Microsoft offering support for jQuery was redundant at best and a marketing ploy at worst.  The support around jQuery is some of the best out there.

So if you call and pay Microsoft to get an answer they're probably just trolling Google and the user groups looking for an answer.

Hardly comforting...

Krzysztof Kozmic wrote re: The "Risk" of Open Source Software Support
on 06-30-2009 12:23 PM

@jdn

I think I know what you're hinting at.

Say, Microsoft and JQuery deal - you're about to make a commitment to a framework, so the fact that a big, respected (in some circles at least) company like Microsoft supports that framework, the *perception* of the quality is no doubt superior to some other framework with no such big company behind it.

The big company has a nice colorful website with kind words assuring you that whatever will happen - they got you covered, just don't be late with the money.

On the other hand the OSS projects offer you instead a link to their discussion forum.

Surely the first option must be much more appealing to the heights of CEO/CTO chair.

However I have dealt with such payed support from various companies, and from down to earth here,  it's a waste of money, for both the  company's product and its support.

Seriousely, while I admit there are companies out there that have enormously helpful support people who can help you deal with problems in a matter of minutes, the're rare - and generally speaking I can say that I can see no big difference between commercial support for a commercial software, and vibrant community around OSS project.

If we're talking about scaling - well, if there's a need, there soon will someone to satisfy that need. Hey, Ruby on Rails was a small inhouse framework once too!

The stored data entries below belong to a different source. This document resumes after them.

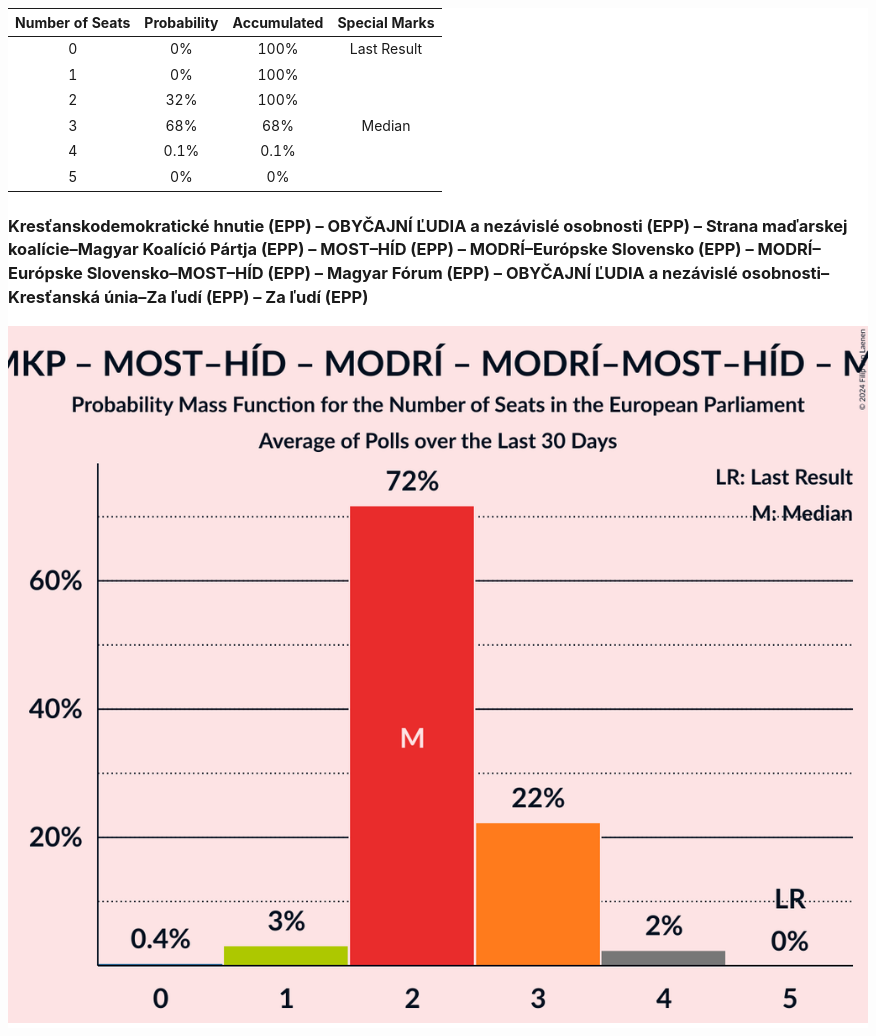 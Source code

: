 | Number of Seats | Probability | Accumulated | Special Marks |
|:---------------:|:-----------:|:-----------:|:-------------:|
| 0 | 0% | 100% | Last Result |
| 1 | 0% | 100% |  |
| 2 | 32% | 100% |  |
| 3 | 68% | 68% | Median |
| 4 | 0.1% | 0.1% |  |
| 5 | 0% | 0% |  |

### Kresťanskodemokratické hnutie (EPP) – OBYČAJNÍ ĽUDIA a nezávislé osobnosti (EPP) – Strana maďarskej koalície–Magyar Koalíció Pártja (EPP) – MOST–HÍD (EPP) – MODRÍ–Európske Slovensko (EPP) – MODRÍ–Európske Slovensko–MOST–HÍD (EPP) – Magyar Fórum (EPP) – OBYČAJNÍ ĽUDIA a nezávislé osobnosti–Kresťanská únia–Za ľudí (EPP) – Za ľudí (EPP)

![Graph with seats probability mass function not yet produced](average-2024-01-31-coalitions-seats-pmf-kdh–oľano–smk–mkp–most–híd–modrí–modrí–most–híd–mf–oľano–kú–zľ–zľ.png "Seats Probability Mass Function")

Now it's used widely and you can get support for it from a lot of companies/people.

Same here - if there is interest in a framework, it means it has big community around it ergo - lot of people who can help you with your problem (either directly, or indirectly by building body of knowledge in blogs, books, and history of already solved problems).

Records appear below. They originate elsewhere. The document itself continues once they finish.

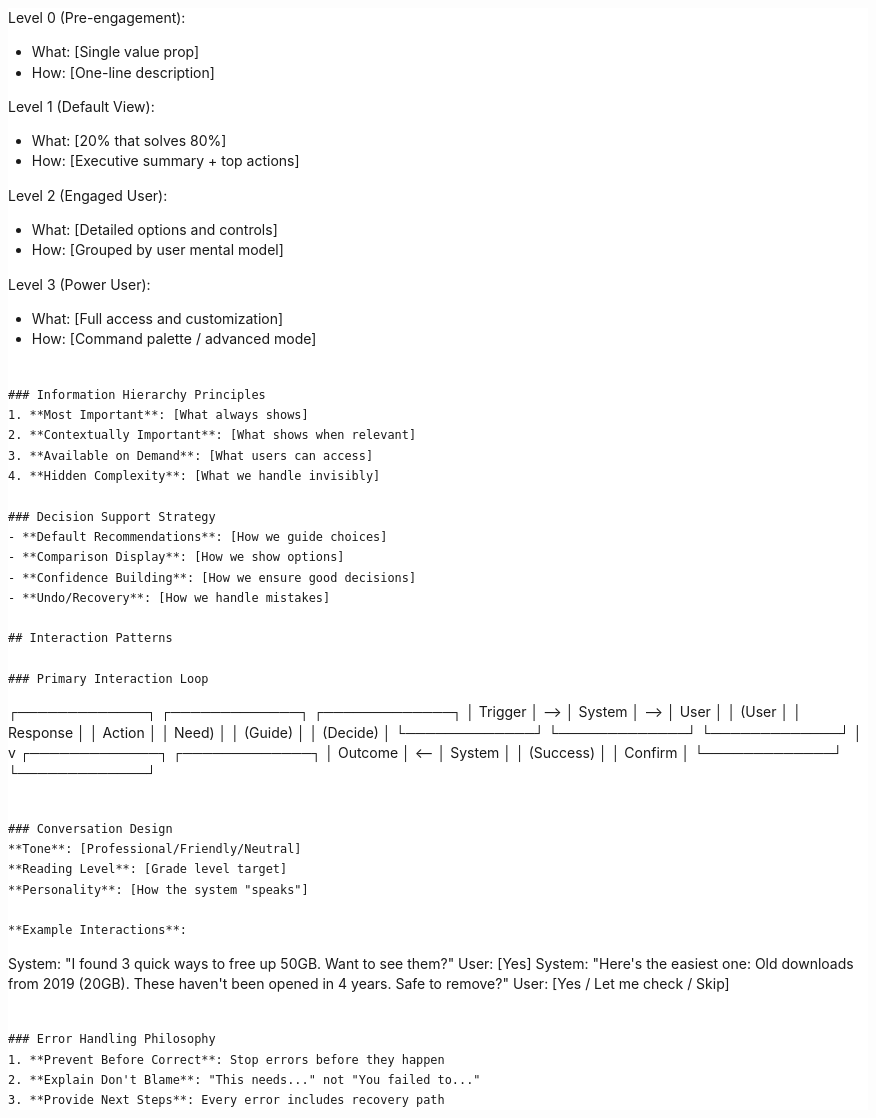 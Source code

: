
 ```markdown
```
Level 0 (Pre-engagement):
- What: [Single value prop]
- How: [One-line description]

Level 1 (Default View):
- What: [20% that solves 80%]
- How: [Executive summary + top actions]

Level 2 (Engaged User):
- What: [Detailed options and controls]
- How: [Grouped by user mental model]

Level 3 (Power User):
- What: [Full access and customization]
- How: [Command palette / advanced mode]
```

### Information Hierarchy Principles
1. **Most Important**: [What always shows]
2. **Contextually Important**: [What shows when relevant]
3. **Available on Demand**: [What users can access]
4. **Hidden Complexity**: [What we handle invisibly]

### Decision Support Strategy
- **Default Recommendations**: [How we guide choices]
- **Comparison Display**: [How we show options]
- **Confidence Building**: [How we ensure good decisions]
- **Undo/Recovery**: [How we handle mistakes]

## Interaction Patterns

### Primary Interaction Loop
```
┌─────────────┐     ┌─────────────┐     ┌─────────────┐
│   Trigger   │ --> │  System     │ --> │   User      │
│   (User     │     │  Response   │     │   Action    │
│   Need)     │     │  (Guide)    │     │  (Decide)   │
└─────────────┘     └─────────────┘     └─────────────┘
                            │
                            v
                    ┌─────────────┐     ┌─────────────┐
                    │  Outcome    │ <-- │  System     │
                    │  (Success)  │     │  Confirm    │
                    └─────────────┘     └─────────────┘
```

### Conversation Design
**Tone**: [Professional/Friendly/Neutral]
**Reading Level**: [Grade level target]
**Personality**: [How the system "speaks"]

**Example Interactions**:
```
System: "I found 3 quick ways to free up 50GB. Want to see them?"
User: [Yes]
System: "Here's the easiest one: Old downloads from 2019 (20GB). 
         These haven't been opened in 4 years. Safe to remove?"
User: [Yes / Let me check / Skip]
```

### Error Handling Philosophy
1. **Prevent Before Correct**: Stop errors before they happen
2. **Explain Don't Blame**: "This needs..." not "You failed to..."
3. **Provide Next Steps**: Every error includes recovery path
```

Robz wrote re: The "Risk" of Open Source Software Support
on 06-30-2009 3:55 PM

+1 for OSS!

I've pulled down numerous OSS sources and changed code or fixed code (mostly to suit my needs).  I've contributed back with patches where it made sense.

When you can do that at a late hour or on the weekend, it's totally awesome!

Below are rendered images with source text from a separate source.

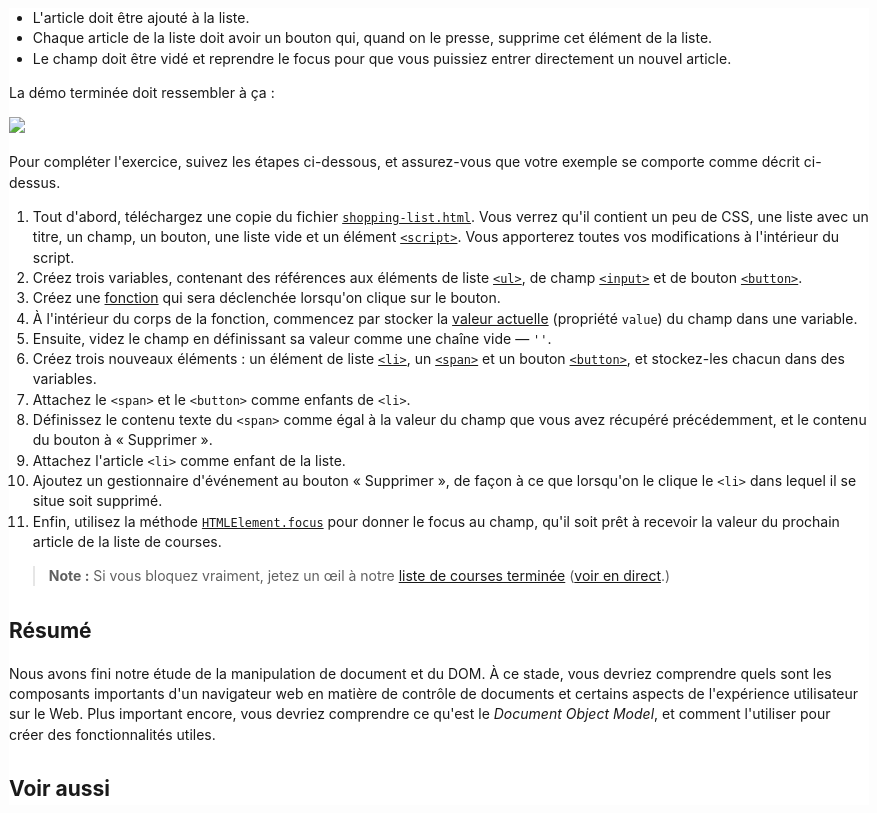 - L'article doit être ajouté à la liste.
- Chaque article de la liste doit avoir un bouton qui, quand on le presse, supprime cet élément de la liste.
- Le champ doit être vidé et reprendre le focus pour que vous puissiez entrer directement un nouvel article.

La démo terminée doit ressembler à ça&nbsp;:

![](shopping-list.png)

Pour compléter l'exercice, suivez les étapes ci-dessous, et assurez-vous que votre exemple se comporte comme décrit ci-dessus.

1. Tout d'abord, téléchargez une copie du fichier [`shopping-list.html`](https://github.com/mdn/learning-area/blob/main/javascript/apis/document-manipulation/shopping-list.html). Vous verrez qu'il contient un peu de CSS, une liste avec un titre, un champ, un bouton, une liste vide et un élément [`<script>`](/fr/docs/Web/HTML/Element/script). Vous apporterez toutes vos modifications à l'intérieur du script.
2. Créez trois variables, contenant des références aux éléments de liste [`<ul>`](/fr/docs/Web/HTML/Element/ul), de champ [`<input>`](/fr/docs/Web/HTML/Element/Input) et de bouton [`<button>`](/fr/docs/Web/HTML/Element/Button).
3. Créez une [fonction](/fr/docs/Learn/JavaScript/Building_blocks/Functions) qui sera déclenchée lorsqu'on clique sur le bouton.
4. À l'intérieur du corps de la fonction, commencez par stocker la [valeur actuelle](/fr/docs/Web/API/HTMLInputElement#propriétés) (propriété `value`) du champ dans une variable.
5. Ensuite, videz le champ en définissant sa valeur comme une chaîne vide — `''`.
6. Créez trois nouveaux éléments&nbsp;: un élément de liste [`<li>`](/fr/docs/Web/HTML/Element/li), un [`<span>`](/fr/docs/Web/HTML/Element/span) et un bouton [`<button>`](/fr/docs/Web/HTML/Element/Button), et stockez-les chacun dans des variables.
7. Attachez le `<span>` et le `<button>` comme enfants de `<li>`.
8. Définissez le contenu texte du `<span>` comme égal à la valeur du champ que vous avez récupéré précédemment, et le contenu du bouton à «&nbsp;Supprimer&nbsp;».
9. Attachez l'article `<li>` comme enfant de la liste.
10. Ajoutez un gestionnaire d'événement au bouton «&nbsp;Supprimer&nbsp;», de façon à ce que lorsqu'on le clique le `<li>` dans lequel il se situe soit supprimé.
11. Enfin, utilisez la méthode [`HTMLElement.focus`](/fr/docs/Web/API/HTMLElement/focus) pour donner le focus au champ, qu'il soit prêt à recevoir la valeur du prochain article de la liste de courses.

> **Note :** Si vous bloquez vraiment, jetez un œil à notre [liste de courses terminée](https://github.com/mdn/learning-area/blob/main/javascript/apis/document-manipulation/shopping-list-finished.html) ([voir en direct](https://mdn.github.io/learning-area/javascript/apis/document-manipulation/shopping-list-finished.html).)

## Résumé

Nous avons fini notre étude de la manipulation de document et du DOM. À ce stade, vous devriez comprendre quels sont les composants importants d'un navigateur web en matière de contrôle de documents et certains aspects de l'expérience utilisateur sur le Web. Plus important encore, vous devriez comprendre ce qu'est le <i lang="en">Document Object Model</i>, et comment l'utiliser pour créer des fonctionnalités utiles.

## Voir aussi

jdn wrote re: The "Risk" of Open Source Software Support
on 06-30-2009 6:45 PM

@Tim

I'm not sure that Scott Gu would say it was redundant at best and a marketing ploy at worst (I'm pretty sure he was a driving force behind it), but having Microsoft offer support solves the very real problem (which I've unfortunately experienced) of not being able to use JQuery in a large development environment because it was perceived as being 'non-supported.'

@Krzysztof

I certainly agree with you that sometimes the quality of support you get from the expensive support contract isn't quite as one would like (Compaq Silver Support, anybody?), and to be clear, I'm not dissing the quality that one can get through OSS communities.

But, to use again the example I mentioned, there are many reasons why Linux has expanded into the corporate environment, and two of them are named RedHat and IBM.

Whether that is a good thing or not is another question, of course.

Krzysztof Kozmic wrote re: The "Risk" of Open Source Software Support
on 07-01-2009 4:06 AM

@jdn

Two keywords: 'perception of risk' and the actual risk. You agreed with me that although you knew that the actual risk of using JQuery (in your case) was slim, whereas it's the false perception the decision makers had that it's otherwise influenced the final decision.

And I think that is the point of Tim's post - the perception is usually false.

jdn wrote re: The "Risk" of Open Source Software Support
on 07-01-2009 6:09 PM

@Krzysztof

Yes, but I question whether Tim's post would do anything to change that perception of the decision maker.s

Tim Barcz wrote re: The "Risk" of Open Source Software Support
on 07-01-2009 6:22 PM

@jdn,

Maybe not immediately but I think in general you're seeing a softening stance towards open source software.

Also keep in mind that today's developer is tomorrows manager/lead/architect.

My father is more accepting of "Rock N' Roll" than my grandfather because my father grew up with Rock N' Roll, my grandfather did not.